> Problem to work on: Only one stretch of the data below is wanted: the lines starting at the one with "## Performance Features" and ending at the one with "- If you do", both included, given again exactly.

> The data:
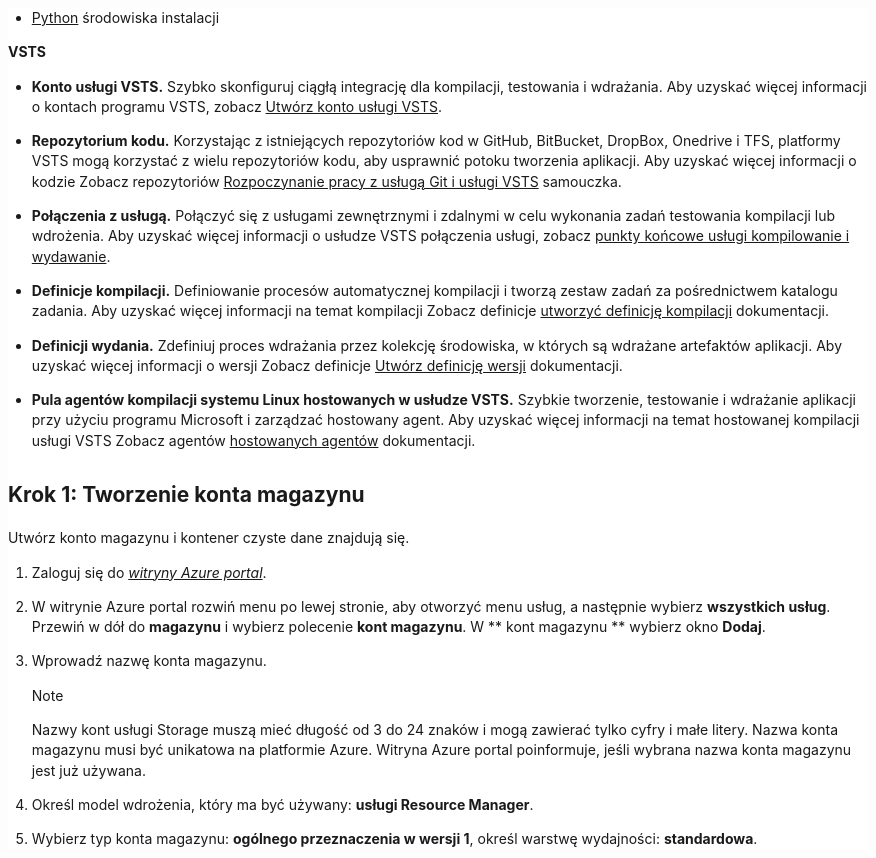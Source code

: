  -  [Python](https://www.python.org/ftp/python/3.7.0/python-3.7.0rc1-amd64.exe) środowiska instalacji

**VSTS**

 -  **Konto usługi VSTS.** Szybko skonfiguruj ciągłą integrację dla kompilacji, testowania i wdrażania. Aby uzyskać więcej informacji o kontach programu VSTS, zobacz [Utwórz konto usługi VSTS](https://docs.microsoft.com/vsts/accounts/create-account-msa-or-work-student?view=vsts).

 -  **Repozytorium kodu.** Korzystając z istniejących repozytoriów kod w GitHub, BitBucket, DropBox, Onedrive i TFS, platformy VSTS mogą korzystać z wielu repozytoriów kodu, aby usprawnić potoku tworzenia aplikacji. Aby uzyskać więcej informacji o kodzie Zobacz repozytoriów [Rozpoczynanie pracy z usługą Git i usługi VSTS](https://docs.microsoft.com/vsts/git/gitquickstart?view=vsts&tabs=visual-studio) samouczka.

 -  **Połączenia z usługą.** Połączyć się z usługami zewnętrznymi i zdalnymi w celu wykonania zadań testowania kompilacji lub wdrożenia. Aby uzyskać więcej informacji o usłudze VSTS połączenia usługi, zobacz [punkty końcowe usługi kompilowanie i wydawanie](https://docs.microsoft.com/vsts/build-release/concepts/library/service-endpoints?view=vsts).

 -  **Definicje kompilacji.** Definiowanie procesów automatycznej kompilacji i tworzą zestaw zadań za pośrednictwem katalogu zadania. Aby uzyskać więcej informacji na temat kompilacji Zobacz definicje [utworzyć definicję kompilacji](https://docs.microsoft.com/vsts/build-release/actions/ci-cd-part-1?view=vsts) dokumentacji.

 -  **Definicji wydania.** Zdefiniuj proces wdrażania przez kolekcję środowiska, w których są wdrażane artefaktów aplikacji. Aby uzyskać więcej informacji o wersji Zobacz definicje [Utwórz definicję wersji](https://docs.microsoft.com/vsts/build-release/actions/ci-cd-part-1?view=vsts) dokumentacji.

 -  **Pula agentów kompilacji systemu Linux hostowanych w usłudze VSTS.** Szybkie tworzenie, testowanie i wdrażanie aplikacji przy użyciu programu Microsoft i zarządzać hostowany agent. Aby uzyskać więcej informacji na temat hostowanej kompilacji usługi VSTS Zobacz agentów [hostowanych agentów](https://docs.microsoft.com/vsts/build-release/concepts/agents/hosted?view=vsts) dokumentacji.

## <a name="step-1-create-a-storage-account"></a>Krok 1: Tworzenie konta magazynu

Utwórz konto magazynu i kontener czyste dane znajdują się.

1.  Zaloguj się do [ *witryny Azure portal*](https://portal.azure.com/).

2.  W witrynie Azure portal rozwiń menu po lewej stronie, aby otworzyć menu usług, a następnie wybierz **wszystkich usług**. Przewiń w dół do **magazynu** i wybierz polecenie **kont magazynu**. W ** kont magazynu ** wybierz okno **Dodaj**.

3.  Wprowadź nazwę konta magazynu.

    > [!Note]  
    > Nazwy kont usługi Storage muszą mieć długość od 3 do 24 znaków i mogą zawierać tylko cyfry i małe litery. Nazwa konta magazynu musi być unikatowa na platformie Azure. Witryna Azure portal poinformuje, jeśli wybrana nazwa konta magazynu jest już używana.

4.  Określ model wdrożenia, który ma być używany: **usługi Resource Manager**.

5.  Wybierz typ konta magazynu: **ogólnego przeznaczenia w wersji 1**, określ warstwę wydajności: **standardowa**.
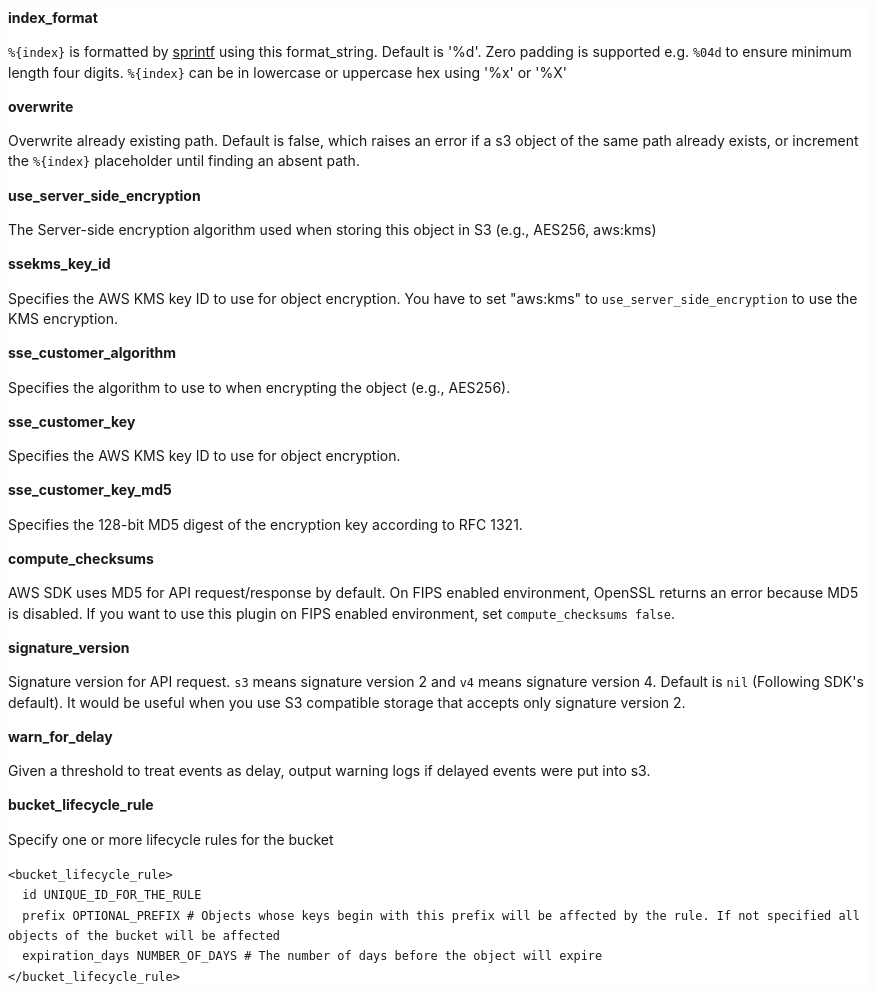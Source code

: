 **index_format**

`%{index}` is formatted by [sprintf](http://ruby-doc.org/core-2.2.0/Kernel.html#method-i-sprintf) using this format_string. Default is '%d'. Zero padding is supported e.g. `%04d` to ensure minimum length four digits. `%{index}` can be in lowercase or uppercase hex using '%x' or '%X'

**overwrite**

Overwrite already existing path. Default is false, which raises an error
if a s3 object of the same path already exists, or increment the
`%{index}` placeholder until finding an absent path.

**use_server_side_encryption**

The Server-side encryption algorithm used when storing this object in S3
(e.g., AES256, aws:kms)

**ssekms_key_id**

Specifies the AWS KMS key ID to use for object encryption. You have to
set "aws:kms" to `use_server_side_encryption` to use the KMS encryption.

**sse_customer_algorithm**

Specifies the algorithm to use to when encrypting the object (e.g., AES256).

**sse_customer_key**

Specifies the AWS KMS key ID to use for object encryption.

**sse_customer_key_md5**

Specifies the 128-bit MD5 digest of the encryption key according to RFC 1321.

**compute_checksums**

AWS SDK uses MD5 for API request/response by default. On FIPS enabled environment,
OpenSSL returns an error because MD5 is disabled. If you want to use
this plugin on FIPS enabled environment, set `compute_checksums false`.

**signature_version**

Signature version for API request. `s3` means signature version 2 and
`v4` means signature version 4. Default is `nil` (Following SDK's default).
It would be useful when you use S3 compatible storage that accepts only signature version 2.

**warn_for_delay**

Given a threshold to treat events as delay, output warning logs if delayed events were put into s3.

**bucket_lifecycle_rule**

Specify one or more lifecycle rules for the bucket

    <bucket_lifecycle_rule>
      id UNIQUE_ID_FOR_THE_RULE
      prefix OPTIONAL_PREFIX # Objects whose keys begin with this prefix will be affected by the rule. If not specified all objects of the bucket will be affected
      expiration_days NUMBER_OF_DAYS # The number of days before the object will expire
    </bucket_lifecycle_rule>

==

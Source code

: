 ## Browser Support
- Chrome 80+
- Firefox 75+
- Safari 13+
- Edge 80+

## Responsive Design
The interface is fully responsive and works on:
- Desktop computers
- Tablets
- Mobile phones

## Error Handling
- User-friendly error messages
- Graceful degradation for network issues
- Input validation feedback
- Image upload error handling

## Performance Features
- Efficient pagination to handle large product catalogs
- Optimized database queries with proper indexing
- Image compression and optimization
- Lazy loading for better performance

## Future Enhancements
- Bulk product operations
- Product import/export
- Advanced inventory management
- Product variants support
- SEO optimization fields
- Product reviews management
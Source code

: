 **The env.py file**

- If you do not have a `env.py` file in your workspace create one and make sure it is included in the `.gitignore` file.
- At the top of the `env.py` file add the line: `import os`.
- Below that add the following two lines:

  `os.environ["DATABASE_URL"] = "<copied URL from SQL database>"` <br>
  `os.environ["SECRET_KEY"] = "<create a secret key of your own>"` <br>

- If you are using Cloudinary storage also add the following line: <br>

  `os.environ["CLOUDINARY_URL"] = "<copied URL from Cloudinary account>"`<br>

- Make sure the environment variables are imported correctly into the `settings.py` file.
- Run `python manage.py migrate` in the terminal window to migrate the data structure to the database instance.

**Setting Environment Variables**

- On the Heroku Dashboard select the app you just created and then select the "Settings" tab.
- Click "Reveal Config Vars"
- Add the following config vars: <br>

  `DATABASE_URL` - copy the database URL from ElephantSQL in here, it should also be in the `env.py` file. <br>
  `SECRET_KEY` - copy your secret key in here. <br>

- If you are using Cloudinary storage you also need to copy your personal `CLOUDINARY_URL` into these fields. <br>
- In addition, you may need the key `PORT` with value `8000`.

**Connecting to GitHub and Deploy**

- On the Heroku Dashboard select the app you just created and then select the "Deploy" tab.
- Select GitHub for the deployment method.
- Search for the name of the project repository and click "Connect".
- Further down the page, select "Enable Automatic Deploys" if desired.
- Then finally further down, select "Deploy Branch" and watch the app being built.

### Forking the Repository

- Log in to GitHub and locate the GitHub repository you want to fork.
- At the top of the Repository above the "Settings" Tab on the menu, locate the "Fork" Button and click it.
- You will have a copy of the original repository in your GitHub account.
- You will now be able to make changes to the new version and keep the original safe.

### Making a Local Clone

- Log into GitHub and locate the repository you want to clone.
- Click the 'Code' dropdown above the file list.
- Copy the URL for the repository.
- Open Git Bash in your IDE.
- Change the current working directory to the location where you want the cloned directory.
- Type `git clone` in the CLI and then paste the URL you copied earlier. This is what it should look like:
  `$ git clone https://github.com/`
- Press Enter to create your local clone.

--

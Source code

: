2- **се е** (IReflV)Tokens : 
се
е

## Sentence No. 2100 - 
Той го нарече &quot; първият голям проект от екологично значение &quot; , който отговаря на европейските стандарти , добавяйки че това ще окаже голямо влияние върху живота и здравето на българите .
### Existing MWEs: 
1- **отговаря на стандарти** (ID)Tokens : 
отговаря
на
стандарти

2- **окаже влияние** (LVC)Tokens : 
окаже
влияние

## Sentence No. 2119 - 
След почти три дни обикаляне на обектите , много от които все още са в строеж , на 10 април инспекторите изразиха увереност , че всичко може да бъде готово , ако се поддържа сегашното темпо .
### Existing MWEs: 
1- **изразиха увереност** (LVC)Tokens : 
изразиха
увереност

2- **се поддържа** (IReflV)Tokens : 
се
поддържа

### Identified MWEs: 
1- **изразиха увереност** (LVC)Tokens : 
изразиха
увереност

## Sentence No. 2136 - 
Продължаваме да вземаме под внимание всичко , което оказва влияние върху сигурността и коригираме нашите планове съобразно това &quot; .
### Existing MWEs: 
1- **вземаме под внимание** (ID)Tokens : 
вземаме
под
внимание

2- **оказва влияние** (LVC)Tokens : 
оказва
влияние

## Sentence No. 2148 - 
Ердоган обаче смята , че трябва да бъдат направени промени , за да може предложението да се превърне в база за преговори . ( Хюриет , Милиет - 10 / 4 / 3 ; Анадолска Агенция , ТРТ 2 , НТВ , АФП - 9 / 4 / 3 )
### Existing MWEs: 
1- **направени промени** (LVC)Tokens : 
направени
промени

> Output for this exercise:
## Performance Features
- Efficient pagination to handle large product catalogs
- Optimized database queries with proper indexing
- Image compression and optimization
- Lazy loading for better performance

## Future Enhancements
- Bulk product operations
- Product import/export
- Advanced inventory management
- Product variants support
- SEO optimization fields
- Product reviews management
Source code

: **The env.py file**

- If you do not have a `env.py` file in your workspace create one and make sure it is included in the `.gitignore` file.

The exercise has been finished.